Acceptance - real or perceived?

 After a while of anger, shock and sadness, perhaps acceptance is the next natural step. Or maybe it's just my way of thinking I'm over the initial stages of it all. I try to rationalise it in my mind, to think of the practicalities, anything to keep my mind off just how devastatingly broken I will be when it eventually does happen. 

It's not fair, but then again whoever said that life is....

Friday, December 15, 2023

Dealing

The more I try to normalise it the more people come and pull me down into the depths of despair. I feel helpless to control what is now clearly the inevitable. Yet I need to be / act strong as that's what is expected.
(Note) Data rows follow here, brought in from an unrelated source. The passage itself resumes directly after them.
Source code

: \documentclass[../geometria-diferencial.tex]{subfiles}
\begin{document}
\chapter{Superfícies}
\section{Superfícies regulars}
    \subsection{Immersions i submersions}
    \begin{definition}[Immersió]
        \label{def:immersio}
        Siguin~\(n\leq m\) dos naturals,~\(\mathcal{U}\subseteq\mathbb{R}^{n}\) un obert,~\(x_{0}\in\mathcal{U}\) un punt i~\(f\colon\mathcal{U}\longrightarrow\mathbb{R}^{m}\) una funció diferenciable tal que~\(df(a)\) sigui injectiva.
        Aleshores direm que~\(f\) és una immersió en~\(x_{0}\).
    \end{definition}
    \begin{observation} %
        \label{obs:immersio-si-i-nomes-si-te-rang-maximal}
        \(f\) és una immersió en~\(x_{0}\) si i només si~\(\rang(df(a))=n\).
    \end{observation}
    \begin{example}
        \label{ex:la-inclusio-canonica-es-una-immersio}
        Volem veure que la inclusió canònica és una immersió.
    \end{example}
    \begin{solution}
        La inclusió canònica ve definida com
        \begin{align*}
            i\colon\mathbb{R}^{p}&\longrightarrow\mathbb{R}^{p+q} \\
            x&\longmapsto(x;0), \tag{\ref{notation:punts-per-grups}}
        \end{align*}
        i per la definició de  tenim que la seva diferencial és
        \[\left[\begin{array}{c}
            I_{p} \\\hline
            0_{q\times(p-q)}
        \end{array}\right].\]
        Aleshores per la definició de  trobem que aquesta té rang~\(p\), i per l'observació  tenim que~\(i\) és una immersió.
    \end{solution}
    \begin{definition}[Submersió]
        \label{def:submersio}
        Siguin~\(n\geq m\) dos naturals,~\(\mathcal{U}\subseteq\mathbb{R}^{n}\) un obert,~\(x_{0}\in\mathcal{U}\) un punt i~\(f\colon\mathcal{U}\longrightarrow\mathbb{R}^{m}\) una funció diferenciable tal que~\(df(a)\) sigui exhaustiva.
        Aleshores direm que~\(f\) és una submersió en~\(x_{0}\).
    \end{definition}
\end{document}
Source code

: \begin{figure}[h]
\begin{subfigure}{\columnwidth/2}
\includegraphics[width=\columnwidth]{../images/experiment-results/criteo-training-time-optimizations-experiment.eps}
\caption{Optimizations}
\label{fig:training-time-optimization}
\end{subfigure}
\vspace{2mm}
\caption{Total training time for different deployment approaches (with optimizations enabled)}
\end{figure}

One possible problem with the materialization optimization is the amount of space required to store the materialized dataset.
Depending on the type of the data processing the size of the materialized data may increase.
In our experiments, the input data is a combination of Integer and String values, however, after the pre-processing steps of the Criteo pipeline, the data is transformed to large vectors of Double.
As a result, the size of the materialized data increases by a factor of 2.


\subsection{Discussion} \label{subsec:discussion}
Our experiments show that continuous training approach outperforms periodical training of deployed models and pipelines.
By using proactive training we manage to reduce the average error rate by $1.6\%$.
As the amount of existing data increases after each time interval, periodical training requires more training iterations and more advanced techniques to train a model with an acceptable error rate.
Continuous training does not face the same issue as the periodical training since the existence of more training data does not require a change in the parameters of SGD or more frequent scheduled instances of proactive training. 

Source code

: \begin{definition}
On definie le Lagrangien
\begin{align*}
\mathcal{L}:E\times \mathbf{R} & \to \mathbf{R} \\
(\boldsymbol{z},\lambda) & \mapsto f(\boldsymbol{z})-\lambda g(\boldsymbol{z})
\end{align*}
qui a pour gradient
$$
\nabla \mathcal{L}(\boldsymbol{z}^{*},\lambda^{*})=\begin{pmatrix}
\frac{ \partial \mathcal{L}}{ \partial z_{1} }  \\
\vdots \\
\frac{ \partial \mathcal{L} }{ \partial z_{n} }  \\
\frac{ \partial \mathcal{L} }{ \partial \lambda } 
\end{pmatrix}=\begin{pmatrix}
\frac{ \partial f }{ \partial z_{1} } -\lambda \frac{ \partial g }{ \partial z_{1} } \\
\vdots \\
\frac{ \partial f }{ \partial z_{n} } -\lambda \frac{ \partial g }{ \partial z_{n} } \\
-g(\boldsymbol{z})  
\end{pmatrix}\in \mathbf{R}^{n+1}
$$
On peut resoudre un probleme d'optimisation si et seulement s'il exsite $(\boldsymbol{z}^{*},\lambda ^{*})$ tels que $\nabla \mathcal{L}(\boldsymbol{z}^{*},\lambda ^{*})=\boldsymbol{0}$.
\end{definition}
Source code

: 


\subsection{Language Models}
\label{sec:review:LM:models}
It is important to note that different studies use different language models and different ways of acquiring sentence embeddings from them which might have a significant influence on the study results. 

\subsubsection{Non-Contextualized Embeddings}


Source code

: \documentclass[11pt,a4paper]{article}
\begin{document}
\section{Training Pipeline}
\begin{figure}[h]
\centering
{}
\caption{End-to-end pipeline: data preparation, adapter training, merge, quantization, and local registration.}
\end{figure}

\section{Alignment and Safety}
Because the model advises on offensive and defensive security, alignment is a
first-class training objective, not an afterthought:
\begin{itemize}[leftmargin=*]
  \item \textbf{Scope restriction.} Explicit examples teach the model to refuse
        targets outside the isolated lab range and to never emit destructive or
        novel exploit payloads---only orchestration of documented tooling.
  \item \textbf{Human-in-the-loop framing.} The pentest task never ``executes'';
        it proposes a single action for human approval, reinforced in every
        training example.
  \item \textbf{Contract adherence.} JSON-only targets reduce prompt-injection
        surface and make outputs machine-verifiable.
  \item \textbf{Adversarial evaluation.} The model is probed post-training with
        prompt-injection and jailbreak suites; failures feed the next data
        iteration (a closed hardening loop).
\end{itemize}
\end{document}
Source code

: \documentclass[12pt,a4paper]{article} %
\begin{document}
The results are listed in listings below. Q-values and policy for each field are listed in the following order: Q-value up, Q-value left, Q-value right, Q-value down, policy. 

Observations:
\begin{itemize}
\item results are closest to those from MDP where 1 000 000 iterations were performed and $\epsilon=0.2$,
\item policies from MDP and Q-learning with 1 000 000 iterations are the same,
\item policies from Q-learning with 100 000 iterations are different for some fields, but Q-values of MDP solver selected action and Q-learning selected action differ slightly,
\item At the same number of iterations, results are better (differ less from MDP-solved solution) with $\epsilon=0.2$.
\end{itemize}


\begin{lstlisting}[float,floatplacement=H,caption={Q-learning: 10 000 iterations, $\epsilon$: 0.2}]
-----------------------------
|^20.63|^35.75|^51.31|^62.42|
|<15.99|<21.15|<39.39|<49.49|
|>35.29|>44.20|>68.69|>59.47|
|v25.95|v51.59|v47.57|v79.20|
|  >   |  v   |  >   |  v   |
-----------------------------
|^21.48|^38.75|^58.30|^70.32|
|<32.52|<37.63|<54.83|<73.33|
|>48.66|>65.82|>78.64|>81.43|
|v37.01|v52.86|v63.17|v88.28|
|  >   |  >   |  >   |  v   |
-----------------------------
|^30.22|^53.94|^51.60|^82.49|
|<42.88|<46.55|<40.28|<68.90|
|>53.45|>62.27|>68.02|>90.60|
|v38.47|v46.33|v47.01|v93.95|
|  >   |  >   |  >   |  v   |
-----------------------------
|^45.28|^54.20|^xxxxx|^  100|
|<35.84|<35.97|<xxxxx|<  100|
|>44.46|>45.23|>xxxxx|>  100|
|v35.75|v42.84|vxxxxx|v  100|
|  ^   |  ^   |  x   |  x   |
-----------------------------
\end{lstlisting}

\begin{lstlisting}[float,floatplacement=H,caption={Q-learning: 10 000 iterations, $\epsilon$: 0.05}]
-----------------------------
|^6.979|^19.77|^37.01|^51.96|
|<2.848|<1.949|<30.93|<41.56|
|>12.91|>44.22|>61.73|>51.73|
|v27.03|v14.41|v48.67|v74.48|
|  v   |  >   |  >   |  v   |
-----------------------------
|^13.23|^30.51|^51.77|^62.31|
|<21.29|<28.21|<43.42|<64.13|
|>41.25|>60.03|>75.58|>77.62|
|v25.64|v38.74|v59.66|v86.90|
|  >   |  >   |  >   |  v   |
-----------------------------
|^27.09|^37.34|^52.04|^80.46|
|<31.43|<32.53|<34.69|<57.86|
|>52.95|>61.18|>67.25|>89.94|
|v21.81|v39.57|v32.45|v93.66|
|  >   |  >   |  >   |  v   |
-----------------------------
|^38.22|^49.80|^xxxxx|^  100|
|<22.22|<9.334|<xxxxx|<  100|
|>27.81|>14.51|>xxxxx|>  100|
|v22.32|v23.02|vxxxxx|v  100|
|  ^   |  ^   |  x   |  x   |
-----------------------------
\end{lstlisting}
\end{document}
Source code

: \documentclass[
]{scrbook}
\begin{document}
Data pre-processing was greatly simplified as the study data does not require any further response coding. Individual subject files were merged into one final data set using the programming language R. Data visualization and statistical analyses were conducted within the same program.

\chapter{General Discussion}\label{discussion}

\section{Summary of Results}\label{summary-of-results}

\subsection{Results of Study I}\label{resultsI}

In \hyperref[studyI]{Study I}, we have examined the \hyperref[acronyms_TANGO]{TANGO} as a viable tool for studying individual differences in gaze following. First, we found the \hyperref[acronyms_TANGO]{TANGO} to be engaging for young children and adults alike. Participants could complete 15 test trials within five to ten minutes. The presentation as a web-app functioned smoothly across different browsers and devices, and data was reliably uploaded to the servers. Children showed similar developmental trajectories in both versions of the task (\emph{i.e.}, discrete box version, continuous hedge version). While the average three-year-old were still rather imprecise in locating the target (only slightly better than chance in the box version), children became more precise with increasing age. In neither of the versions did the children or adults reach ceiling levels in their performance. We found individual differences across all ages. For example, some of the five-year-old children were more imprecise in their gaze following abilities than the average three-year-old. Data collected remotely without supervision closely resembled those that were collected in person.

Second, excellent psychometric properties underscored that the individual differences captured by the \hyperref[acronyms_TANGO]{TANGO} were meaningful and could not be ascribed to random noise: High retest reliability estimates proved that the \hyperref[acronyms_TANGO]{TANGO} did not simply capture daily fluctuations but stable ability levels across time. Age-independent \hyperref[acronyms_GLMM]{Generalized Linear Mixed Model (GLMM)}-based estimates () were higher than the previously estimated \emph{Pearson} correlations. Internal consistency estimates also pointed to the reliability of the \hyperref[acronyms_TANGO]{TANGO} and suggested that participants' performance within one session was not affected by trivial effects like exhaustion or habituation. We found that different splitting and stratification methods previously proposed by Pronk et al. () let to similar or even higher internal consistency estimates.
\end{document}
How can I even properly express the grief or the sadness when there are so many expectations placed on me. 

I can't even think it through fully without breaking down, I know I need to plan it all out in my head but I just can't right now.

I'm turning more and more towards the only way I know to cope but I know it's not good for my health....

Thursday, December 14, 2023

The juggernaut of time

How do you bring yourself to accept loss? I've struggled rather avoided this topic for most of my life. Now I'm forced to face it. I suppose when it's sudden you are thrown into it but when you are given a timeline then it's an eventuality you must look on to every day. Time marches on, it keeps going forward like a juggernaut and brings the inevitable closer and closer every day. And I must face this oncoming juggernaut each day now. The realisation that no matter what I do I cannot change the eventual outcome puts into perspective just how powerless we are infront of fate and destiny. 

Wednesday, December 13, 2023

Breaking

How do I even start. The news came as a bolt of lightning, it shattered every wall that I had built up. Given her age, it was always inevitable that I would lose her but what's playing out is tearing me up inside. To hear that it may be a painful and drawn out end is not something I ever wanted to even imagine. To know that I have to speak to her and see her and not reveal what I know to be true, I'm not sure how I will even handle this over the next few months.

I wish I knew a way to handle this better, I am trying! I go on with my daily routines but then it just hits me out of the blue again and I break down. I can't even begin to count the number of times I've been sat by myself and completely broken down. 

She has been through so much over the last 35 years and what have I ever done to make it easier for her? I know she would say I have done a lot but I know deep down I have not. I don't have the strength to get through this yet I know I must somehow manage. 

Saturday, July 15, 2023

Acceptance is not easy

 I spoke to a man yesterday who had recently lost a parent. It was supposed to be a work call but I let him talk about how he feels and how he's doing. He opened up a lot more than I had expected and I felt good to have been there for him. There were things he said that made me realise how I've never accepted loss of loved ones and how that perhaps has been a big part of why I am the way I am. Is it too late to change now? Acceptance of loss has never been too easy for me, much rather a taboo subject.

The most beautiful thing he told me is that his mother's corneas have already been transplanted to someone and he writes to an email to his deceased mother's account everyday talking about how he's excited that a part of her will live on even beyond him and perhaps see different part of the country and a new life. It was hard to maintain composure when he said this.